The main preprocessing operations include:
- **Typo correction** using `autocorrect`
- **Punctuation-spacing normalization**, ensuring readability for tokenizers
- **Nonsense/empty review filtering**, removing unusable entries
- **Lemmatization** using **spaCy** for efficient text normalization

Each step is tested with controlled input examples to verify correctness and robustness before applying the pipeline to full datasets.

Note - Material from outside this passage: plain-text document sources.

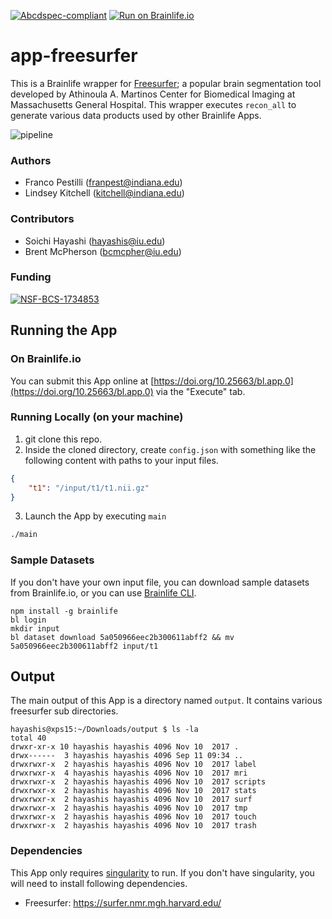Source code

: [![Abcdspec-compliant](https://img.shields.io/badge/ABCD_Spec-v1.1-green.svg)](https://github.com/brain-life/abcd-spec)
[![Run on Brainlife.io](https://img.shields.io/badge/Brainlife-bl.app.1-blue.svg)](https://doi.org/10.25663/bl.app.0)

# app-freesurfer

This is a Brainlife wrapper for [Freesurfer](https://surfer.nmr.mgh.harvard.edu/); a popular brain segmentation tool developed by Athinoula A. Martinos Center for Biomedical Imaging at Massachusetts General Hospital. This wrapper executes `recon_all` to generate various data products used by other Brainlife Apps.

![pipeline](http://www.opensourceimaging.org/wp-content/uploads/open-source-imaging-project-upload-freesurfer-pipeline2.jpg)

### Authors
- Franco Pestilli (franpest@indiana.edu)
- Lindsey Kitchell (kitchell@indiana.edu)

### Contributors
- Soichi Hayashi (hayashis@iu.edu)
- Brent McPherson (bcmcpher@iu.edu)

### Funding 
[![NSF-BCS-1734853](https://img.shields.io/badge/NSF_BCS-1734853-blue.svg)](https://nsf.gov/awardsearch/showAward?AWD_ID=1734853)

## Running the App 

### On Brainlife.io

You can submit this App online at [https://doi.org/10.25663/bl.app.0](https://doi.org/10.25663/bl.app.0) via the "Execute" tab.

### Running Locally (on your machine)

1. git clone this repo.
2. Inside the cloned directory, create `config.json` with something like the following content with paths to your input files.

```json
{
    "t1": "/input/t1/t1.nii.gz"
}
```

3. Launch the App by executing `main`

```bash
./main
```

### Sample Datasets

If you don't have your own input file, you can download sample datasets from Brainlife.io, or you can use [Brainlife CLI](https://github.com/brain-life/cli).

```
npm install -g brainlife
bl login
mkdir input
bl dataset download 5a050966eec2b300611abff2 && mv 5a050966eec2b300611abff2 input/t1
```

## Output

The main output of this App is a directory named `output`. It contains various freesurfer sub directories.

```
hayashis@xps15:~/Downloads/output $ ls -la
total 40
drwxr-xr-x 10 hayashis hayashis 4096 Nov 10  2017 .
drwx------  3 hayashis hayashis 4096 Sep 11 09:34 ..
drwxrwxr-x  2 hayashis hayashis 4096 Nov 10  2017 label
drwxrwxr-x  4 hayashis hayashis 4096 Nov 10  2017 mri
drwxrwxr-x  2 hayashis hayashis 4096 Nov 10  2017 scripts
drwxrwxr-x  2 hayashis hayashis 4096 Nov 10  2017 stats
drwxrwxr-x  2 hayashis hayashis 4096 Nov 10  2017 surf
drwxrwxr-x  2 hayashis hayashis 4096 Nov 10  2017 tmp
drwxrwxr-x  2 hayashis hayashis 4096 Nov 10  2017 touch
drwxrwxr-x  2 hayashis hayashis 4096 Nov 10  2017 trash
```

### Dependencies

This App only requires [singularity](https://www.sylabs.io/singularity/) to run. If you don't have singularity, you will need to install following dependencies.  

  - Freesurfer: https://surfer.nmr.mgh.harvard.edu/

## Setup: Installing and Importing Required Libraries

In [1]:
import subprocess
import sys

# List of required packages
required_packages = [
    "pandas",                         
    "spacy",           
    "textblob",
    "autocorrect",
    "wordfreq"
]

def install_package(package):
    """Installs a package using pip if it's not already installed."""
    try:
        __import__(package)
        print(f"{package} is already installed.")
    except ImportError:
        print(f"Installing {package}...")
        subprocess.check_call([sys.executable, "-m", "pip", "install", package])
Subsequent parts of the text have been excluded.